To send notifications, you must first define a notification type. A notification type is a CDS event annotated with @notification. Define the event inside a CDS service (e.g. srv/notification.cds):
using from 'com.sap.cds/cds-feature-notifications';
service NotificationService {
@description : '{i18n>DESCRIPTION}'
@notification : {
template: {
title : '{i18n>TEMPLATE_SENSITIVE}',
publicTitle : '{i18n>TEMPLATE_PUBLIC}',
subtitle : '{i18n>SUBTITLE}',
groupedTitle: '{i18n>TEMPLATE_GROUPED}',
email : {
subject : '{i18n>EMAIL_SUBJECT}',
html : 'email-templates/low-stock-alert.html',
},
},
deliveryChannels: [
{ channel: #Mail, enabled: true, defaultPreference: true },
{ channel: #Web, enabled: true, defaultPreference: true }
],
priority : #HIGH,
}
@Common.SemanticObject : 'project1'
@Common.SemanticObjectAction : 'display'
event LowStockAlert {
recipients : String;
bookTitle : String;
author : String;
stock : Integer;
}
}Important: The
using from 'com.sap.cds/cds-feature-notifications'statement is required. It loads the plugin's CDS model (remote service definitions for SAP Alert Notification service) into your application's CDS model. Without it, the plugin cannot register its services at runtime.
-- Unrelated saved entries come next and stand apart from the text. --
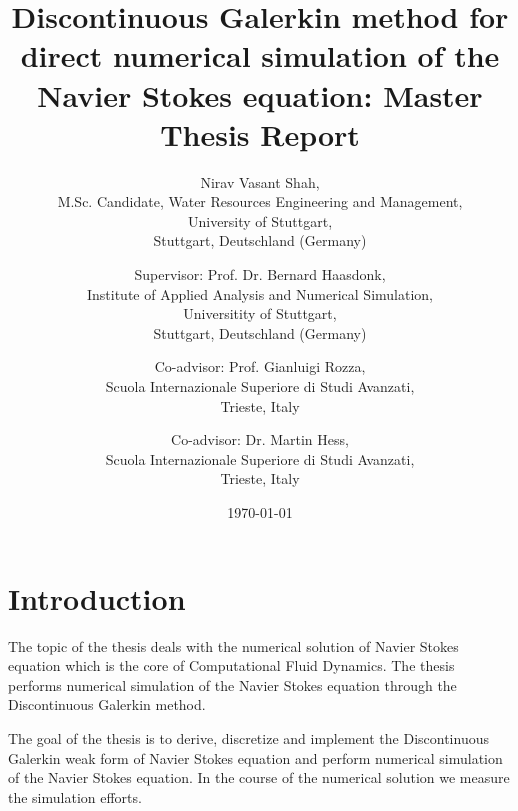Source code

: \documentclass[a4paper,12pt]{book}
\begin{document}
\begin{center}

\title{Discontinuous Galerkin method for direct numerical simulation of the Navier Stokes equation: Master Thesis Report}


\author{Nirav Vasant Shah, \\M.Sc. Candidate, Water Resources Engineering and Management, \\University of Stuttgart, \\Stuttgart, Deutschland (Germany)\\ 
\and Supervisor: Prof. Dr. Bernard Haasdonk,\\ Institute of Applied Analysis and Numerical Simulation, \\Universitity of Stuttgart,\\ Stuttgart, Deutschland (Germany)\\ \and Co-advisor: Prof. Gianluigi Rozza,\\ Scuola Internazionale Superiore di Studi Avanzati, \\Trieste, Italy \\ \and Co-advisor: Dr. Martin Hess,\\ Scuola Internazionale Superiore di Studi Avanzati, \\Trieste, Italy }
\date{\today}
\maketitle

\end{center}

\tableofcontents

\newenvironment{spmatrix}[1]
 {\def\mysubscript{#1}\mathop\bgroup\begin{pmatrix}}
 {\end{pmatrix}\egroup_{\textstyle\mathstrut\mysubscript}}

\chapter{Introduction}

The topic of the thesis deals with the numerical solution of Navier Stokes equation which is the core of Computational Fluid Dynamics. The thesis performs numerical simulation of the Navier Stokes equation through the Discontinuous Galerkin method.

The goal of the thesis is to derive, discretize and implement the Discontinuous Galerkin weak form of Navier Stokes equation and perform numerical simulation of the Navier Stokes equation. In the course of the numerical solution we measure the simulation efforts.
\end{document}
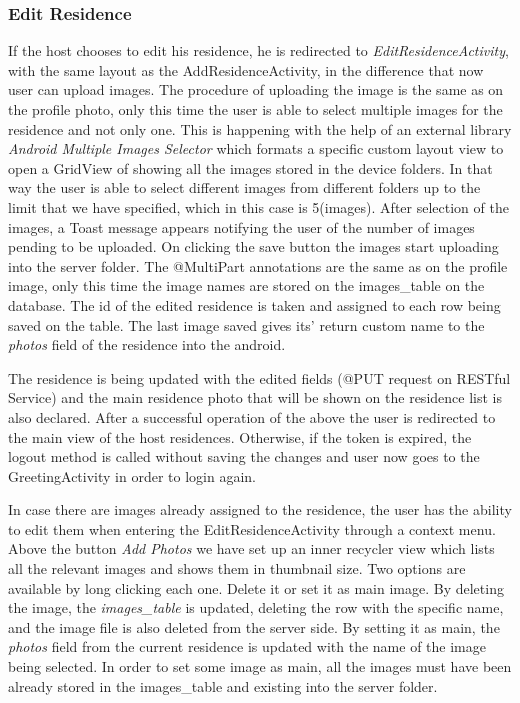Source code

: \documentclass[12pt]{article}
\begin{document}
	\subsubsection{Edit Residence}
	If the host chooses to edit his residence, he is redirected to \textit{EditResidenceActivity}, with the same layout as the AddResidenceActivity, in the difference that now user can upload images.
	The procedure of uploading the image is the same as on the profile photo, only this time the user is able to select multiple images for the residence and not only one. This is happening with the help of an external library \textit{Android Multiple Images Selector} which formats a specific custom layout view to open a GridView of showing all the images stored in the device folders. In that way the user is able to select different images from different folders up to the limit that we have specified, which in this case is 5(images). After selection of the images, a Toast message appears notifying the user of the number of images pending to be uploaded. On clicking the save button the images start uploading into the server folder. The @MultiPart annotations are the same as on the profile image, only this time the image names are stored on the images\_table on the database. The id of the edited residence is taken and assigned to each row being saved on the table. The last image saved gives its' return custom name to the \textit{photos} field of the residence into the android. 
	
	The residence is being updated with the edited fields (@PUT request on RESTful Service) and the main residence photo that will be shown on the residence list is also declared. After a successful operation of the above the user is redirected to the main view of the host residences. Otherwise, if the token is expired, the logout method is called without saving the changes and user now goes to the GreetingActivity in order to login again.
	
	In case there are images already assigned to the residence, the user has the ability to edit them when entering the EditResidenceActivity through a context menu. Above the button \textit{Add Photos} we have set up an inner recycler view which lists all the relevant images and shows them in thumbnail size. Two options are available by long clicking each one. Delete it or set it as main image. By deleting the image, the \textit{images\_table} is updated, deleting the row with the specific name, and the image file is also deleted from the server side. By setting it as main, the \textit{photos} field from the current residence is updated with the name of the image being selected. In order to set some image as main, all the images must have been already stored in the images\_table and existing into the server folder.
	
\end{document}

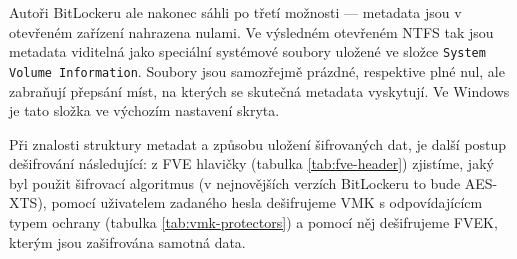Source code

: Autoři BitLockeru ale nakonec sáhli po třetí možnosti --- metadata jsou v otevřeném zařízení nahrazena nulami. Ve výsledném otevřeném NTFS tak jsou metadata viditelná jako speciální systémové soubory uložené ve složce \texttt{System Volume Information}. Sou\-bo\-ry jsou samozřejmě prázdné, respektive plné nul, ale zabraňují přepsání míst, na kterých se skutečná metadata vyskytují. Ve Windows je tato složka ve výchozím nastavení skryta.


Při znalosti struktury metadat a způsobu uložení šifrovaných dat, je další postup dešifrování následující: z FVE hlavičky (tabulka \ref{tab:fve-header}) zjistíme, jaký byl použit šifrovací algoritmus (v nejnovějších verzích BitLockeru to bude AES-XTS), pomocí uživatelem zadaného hesla dešifrujeme VMK s odpovídajícícm typem ochrany (tabulka \ref{tab:vmk-protectors}) a pomocí něj dešifrujeme FVEK, kterým jsou zašifrována samotná data.

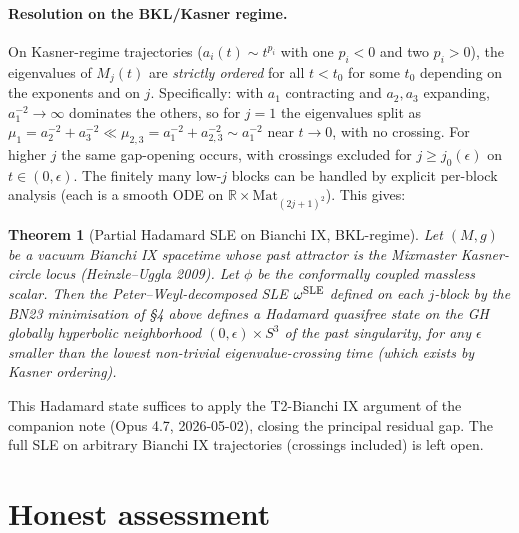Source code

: \documentclass[11pt,a4paper]{article}
\newtheorem{theorem}{Theorem}
\theoremstyle{definition}
\begin{document}
\paragraph{Resolution on the BKL/Kasner regime.}
On Kasner-regime trajectories ($a_i(t)\sim t^{p_i}$ with one $p_i<0$
and two $p_i>0$), the eigenvalues of $M_j(t)$ are
\emph{strictly ordered} for all $t<t_0$ for some $t_0$ depending on the
exponents and on $j$. Specifically: with $a_1$ contracting and $a_2,a_3$
expanding, $a_1^{-2}\to\infty$ dominates the others, so for $j=1$ the
eigenvalues split as
$\mu_1 = a_2^{-2}+a_3^{-2}\ll \mu_{2,3} = a_1^{-2}+a_{2,3}^{-2}\sim a_1^{-2}$
near $t\to0$, with no crossing. For higher $j$ the same gap-opening
occurs, with crossings excluded for $j\ge j_0(\epsilon)$ on
$t\in(0,\epsilon)$. The finitely many low-$j$ blocks can be handled by
explicit per-block analysis (each is a smooth ODE on $\mathbb
R\times\mathrm{Mat}_{(2j+1)^2}$). This gives:

\begin{theorem}[Partial Hadamard SLE on Bianchi IX, BKL-regime]
Let $(M,g)$ be a vacuum Bianchi IX spacetime whose past attractor is the
Mixmaster Kasner-circle locus (Heinzle--Uggla 2009). Let $\phi$ be the
conformally coupled massless scalar. Then the Peter--Weyl-decomposed
SLE $\omega^{\rm SLE}$ defined on each $j$-block by the BN23 minimisation
of \S4 above defines a Hadamard quasifree state on the GH globally
hyperbolic neighborhood $(0,\epsilon)\times S^3$ of the past
singularity, for any $\epsilon$ smaller than the lowest non-trivial
eigenvalue-crossing time (which exists by Kasner ordering).
\end{theorem}

\noindent
This Hadamard state suffices to apply the T2-Bianchi IX argument of the
companion note (Opus 4.7, 2026-05-02), closing the principal residual
gap. The full SLE on arbitrary Bianchi IX trajectories
(crossings included) is left open.

\section{Honest assessment}
\end{document}
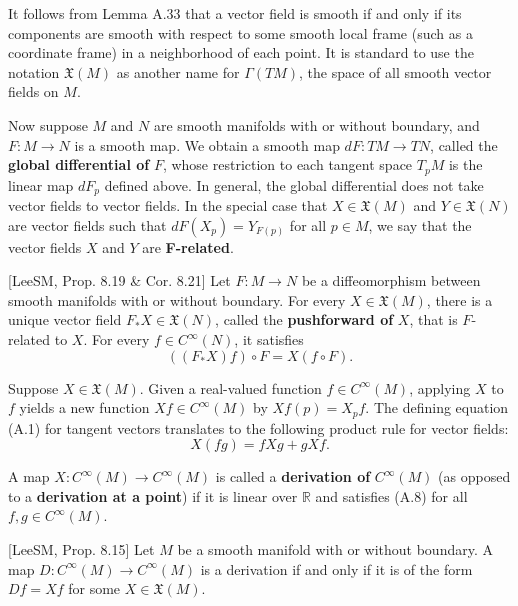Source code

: It follows from Lemma A.33 that a vector field is smooth if and only if its components are smooth with respect to some smooth local frame (such as a coordinate frame) in a neighborhood of each point. It is standard to use the notation $\mathfrak{X}(M)$ as another name for $\Gamma(TM)$, the space of all smooth vector fields on $M$.

Now suppose $M$ and $N$ are smooth manifolds with or without boundary, and $F : M \to N$ is a smooth map. We obtain a smooth map $dF : TM \to TN$, called the \textbf{global differential of } $F$, whose restriction to each tangent space $T_p M$ is the linear map $dF_p$ defined above. In general, the global differential does not take vector fields to vector fields. In the special case that $X \in \mathfrak{X}(M)$ and $Y \in \mathfrak{X}(N)$ are vector fields such that $dF(X_p) = Y_{F(p)}$ for all $p \in M$, we say that the vector fields $X$ and $Y$ are \textbf{F-related}.

\begin{lemma}
\label{lem:pushforward-vector-field}
[LeeSM, Prop. 8.19 \& Cor. 8.21] Let $F : M \to N$ be a diffeomorphism between smooth manifolds with or without boundary. For every $X \in \mathfrak{X}(M)$, there is a unique vector field $F_* X \in \mathfrak{X}(N)$, called the \textbf{pushforward of } $X$, that is $F$-related to $X$. For every $f \in C^\infty(N)$, it satisfies
\begin{equation}
((F_* X)f) \circ F = X(f \circ F).
\tag{A.7}
\end{equation}
\end{lemma}

Suppose $X \in \mathfrak{X}(M)$. Given a real-valued function $f \in C^\infty(M)$, applying $X$ to $f$ yields a new function $Xf \in C^\infty(M)$ by $Xf(p) = X_p f$. The defining equation (A.1) for tangent vectors translates to the following product rule for vector fields:
\begin{equation}
X(fg) = f Xg + g Xf.
\tag{A.8}
\end{equation}

A map $X : C^\infty(M) \to C^\infty(M)$ is called a \textbf{derivation of } $C^\infty(M)$ (as opposed to a \textbf{derivation at a point}) if it is linear over $\mathbb{R}$ and satisfies (A.8) for all $f, g \in C^\infty(M)$.

\begin{lemma}
\label{lem:derivation-characterization}
[LeeSM, Prop. 8.15] Let $M$ be a smooth manifold with or without boundary. A map $D : C^\infty(M) \to C^\infty(M)$ is a derivation if and only if it is of the form $Df = Xf$ for some $X \in \mathfrak{X}(M)$.
\end{lemma}

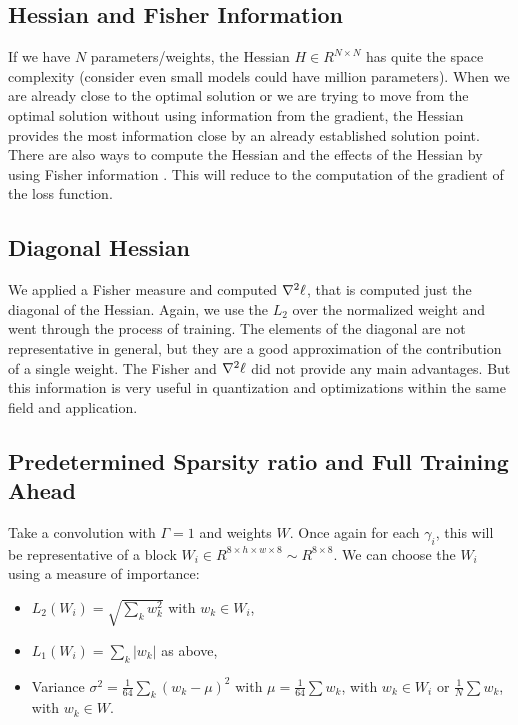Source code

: \documentclass[conference]{IEEEtran}
\begin{document}
\subsection{Hessian and Fisher Information}
If we have $N$ parameters/weights, the Hessian $H \in R^{N\times N}$
has quite the space complexity (consider even small models could have
million parameters). When we are already close to the optimal solution
or we are trying to move from the optimal solution without using
information from the gradient, the Hessian provides the most
information close by an already established solution point. There are
also ways to compute the Hessian and the effects of the Hessian by
using Fisher information
\cite{yao2020adahessian,abs-2101-08940,zandonati2022fit}. This will
reduce to the computation of the gradient of the loss function.



\subsection{Diagonal Hessian}
We applied a Fisher measure and computed $\nabla^2{\bf \ell}$, that is
computed just the diagonal of the Hessian. Again, we use the $L_2$
over the normalized weight and went through the process of
training. The elements of the diagonal are not representative in
general, but they are a good approximation of the contribution of a
single weight.  The Fisher and $\nabla^2{\bf \ell}$ did not provide
any main advantages. But this information is very useful in
quantization and optimizations within the same field and application.



\subsection{Predetermined Sparsity ratio and Full Training Ahead}

Take a convolution with $\Gamma = 1$ and weights $W$. Once again for each
$\gamma_i$, this will be representative of a block $W_{i} \in R^{8
  \times h \times w \times 8} \sim R^{8\times 8}$. We can choose the
$W_{i}$ using a measure of importance:

\begin{itemize}
  \item $L_{2}(W_{i}) = \sqrt{\sum_k w_k^2}$ with $w_{k} \in W_{i}$,
  \item $L_{1}(W_{i}) = \sum_k |w_{k}|$ as above,
  \item Variance $\sigma^2 = \frac{1}{64}\sum_{k} (w_{k} -\mu)^2$ with
    $\mu = \frac{1}{64}\sum w_{k}$, with $w_{k} \in W_{i} $ or $\frac{1}{N}\sum
    w_{k}$, with $w_{k} \in W$. 
\end{itemize}
\end{document}
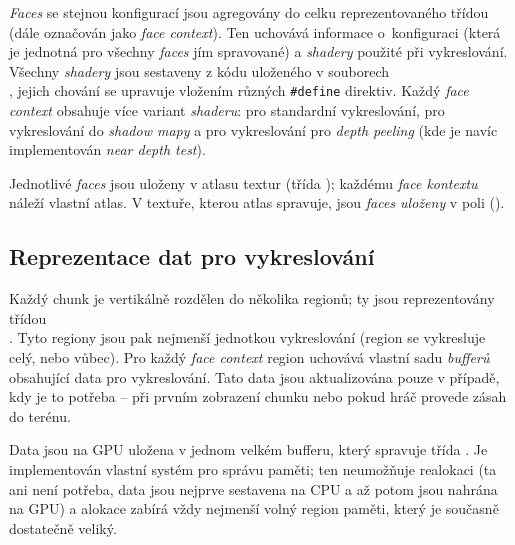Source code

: \textit{Faces} se stejnou konfigurací jsou agregovány do celku reprezentovaného třídou \\ (dále označován jako \textit{face context}). Ten uchovává informace o~konfiguraci (která je jednotná pro všechny \textit{faces} jím spravované) a \textit{shadery} použité při vykreslování. Všechny \textit{shadery} jsou sestaveny z kódu uloženého v souborech \\, jejich chování se upravuje vložením různých \verb|#define| direktiv. Každý \textit{face context} obsahuje více variant \textit{shaderu}: pro standardní vykreslování, pro vykreslování do \textit{shadow mapy} a pro vykreslování pro \textit{depth peeling} (kde je navíc implementován \textit{near depth test}).

Jednotlivé \textit{faces} jsou uloženy v atlasu textur (třída ); každému \textit{face kontextu} náleží vlastní atlas. V textuře, kterou atlas spravuje, jsou \textit{faces uloženy} v poli ().

\subsection{Reprezentace dat pro vykreslování}
Každý chunk je vertikálně rozdělen do několika regionů; ty jsou reprezentovány třídou \\. Tyto regiony jsou pak nejmenší jednotkou vykreslování (region se vykresluje celý, nebo vůbec). Pro každý \textit{face context} region uchovává vlastní sadu \textit{bufferů} obsahující data pro vykreslování. Tato data jsou aktualizována pouze v případě, kdy je to potřeba -- při prvním zobrazení chunku nebo pokud hráč provede zásah do terénu.

Data jsou na GPU uložena v jednom velkém bufferu, který spravuje třída . Je implementován vlastní systém pro správu paměti; ten neumožňuje realokaci (ta ani není potřeba, data jsou nejprve sestavena na CPU a až potom jsou nahrána na GPU) a alokace zabírá vždy nejmenší volný region paměti, který je současně dostatečně veliký.

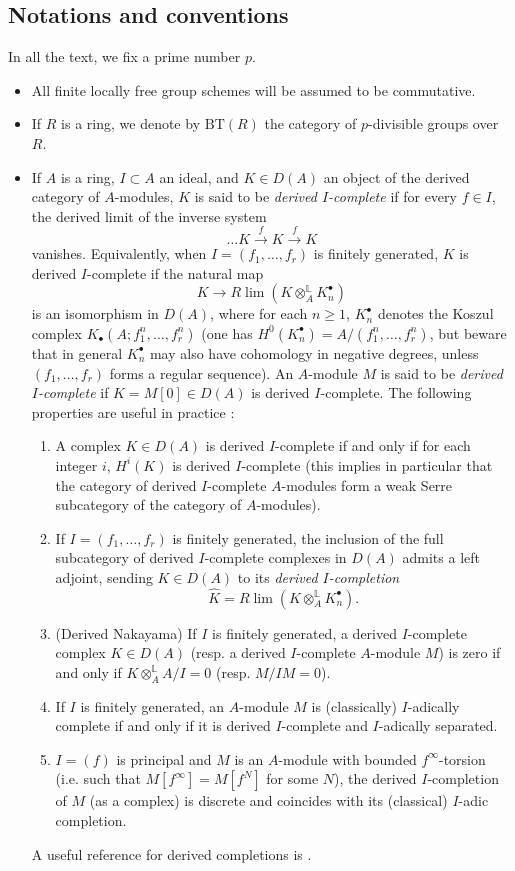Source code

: \documentclass{amsart}
\theoremstyle{plain}
\theoremstyle{definition}
\newcommand{\BT}{\mathrm{BT}}
\begin{document}
\subsection{Notations and conventions}

In all the text, we fix a prime number $p$.

\begin{itemize}
\item All finite locally free group schemes will be assumed to be commutative.

\item If $R$ is a ring, we denote by $\BT(R)$ the category of $p$-divisible groups over $R$. 

\item If $A$ is a ring, $I \subset A$ an ideal, and $K \in D(A)$ an object of the derived category of $A$-modules, $K$ is said to be \textit{derived $I$-complete} if for every $f \in I$, the derived limit of the inverse system
\[ \dots K \overset{f} \to K \overset{f} \to K \]
vanishes. Equivalently, when $I=(f_1,\dots,f_r)$ is finitely generated, $K$ is derived $I$-complete if the natural map
\[ K \to R\lim(K \otimes_A^{\mathbb{L}} K_n^{\bullet}) \]
is an isomorphism in $D(A)$, where for each $n\geq 1$, $K_n^{\bullet}$ denotes the Koszul complex $K_{\bullet}(A;f_1^n,\dots,f_r^n)$ (one has $H^0(K_n^{\bullet})=A/(f_1^n,\dots,f_r^n)$, but beware that in general $K_n^{\bullet}$ may also have cohomology in negative degrees, unless $(f_1,\dots,f_r)$ forms a regular sequence). An $A$-module $M$ is said to be \textit{derived $I$-complete} if $K=M[0] \in D(A)$ is derived $I$-complete. The following properties are useful in practice :
\begin{enumerate}
\item A complex $K \in D(A)$ is derived $I$-complete if and only if for each integer $i$, $H^i(K)$ is derived $I$-complete (this implies in particular that the category of derived $I$-complete $A$-modules form a weak Serre subcategory of the category of $A$-modules).
\item If $I=(f_1,\dots,f_r)$ is finitely generated, the inclusion of the full subcategory of derived $I$-complete complexes in $D(A)$ admits a left adjoint, sending $K \in D(A)$ to its \textit{derived $I$-completion}
\[ \widehat{K} = R\lim(K \otimes_A^{\mathbb{L}} K_n^{\bullet}). \]
\item (Derived Nakayama) If $I$ is finitely generated, a derived $I$-complete complex $K \in D(A)$ (resp. a derived $I$-complete $A$-module $M$) is zero if and only if $K\otimes_A^{\mathbb{L}} A/I=0$ (resp. $M/IM=0$).
\item If $I$ is finitely generated, an $A$-module $M$ is (classically) $I$-adically complete if and only if it is derived $I$-complete and $I$-adically separated.
\item $I=(f)$ is principal and $M$ is an $A$-module with bounded $f^{\infty}$-torsion (i.e. such that $M[f^{\infty}]=M[f^N]$ for some $N$), the derived $I$-completion of $M$ (as a complex) is discrete and coincides with its (classical) $I$-adic completion.
\end{enumerate}
A useful reference for derived completions is \cite[Tag 091N]{stacks_project}. 


\end{itemize}
\end{document}

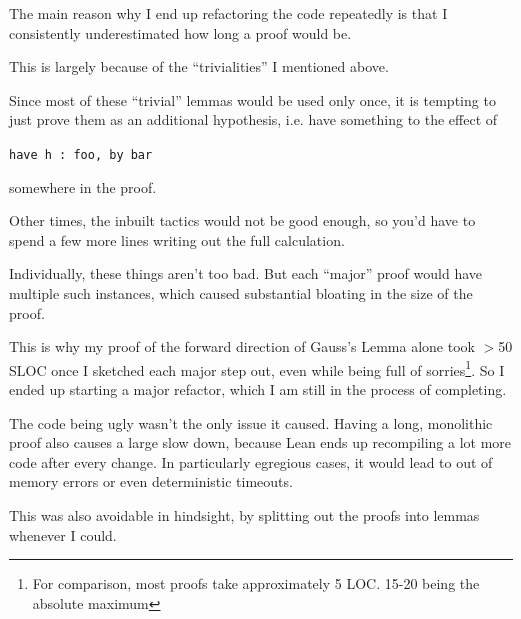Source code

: \documentclass[pagesize=a4]{scrreprt}
\begin{document}
The main reason why I end up refactoring the code repeatedly is that I consistently underestimated how long a proof would be. 

This is largely because of the ``trivialities'' I mentioned above. 

Since most of these ``trivial'' lemmas would be used only once, it is tempting to just prove them as an additional hypothesis, i.e. have something to the effect of 

\begin{center}
    \texttt{have h : foo, by bar}    
\end{center}

 somewhere in the proof. 
 
 Other times, the inbuilt tactics would not be good enough, so you'd have to spend a few more lines writing out the full calculation. 

 Individually, these things aren't too bad. But each ``major'' proof would have multiple such instances, which caused substantial bloating in the size of the proof.
 
 This is why my proof of the forward direction of Gauss's Lemma alone took $>$50 SLOC once I sketched each major step out, even while being full of sorries\footnote{For comparison, most proofs take approximately 5 LOC. 15-20 being the absolute maximum}. So I ended up starting a major refactor, which I am still in the process of completing. 

The code being ugly wasn't the only issue it caused. Having a long, monolithic proof also causes a large slow down, because Lean ends up recompiling a lot more code after every change. In particularly egregious cases, it would lead to out of memory errors or even deterministic timeouts. 

 This was also avoidable in hindsight, by splitting out the proofs into lemmas whenever I could. 
\end{document}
The template section defines the visible content of the notification: titles, subtitle, and optionally an email body. Annotation values can be static strings (e.g. title: 'Low stock: {{bookTitle}}') or {i18n>KEY} placeholders (e.g. title: '{i18n>TEMPLATE_SENSITIVE}') for multi-language support. When using placeholders, the plugin resolves them from i18n property files and creates a single template object containing translations for all languages defined in your i18n files. See Step 2 for details.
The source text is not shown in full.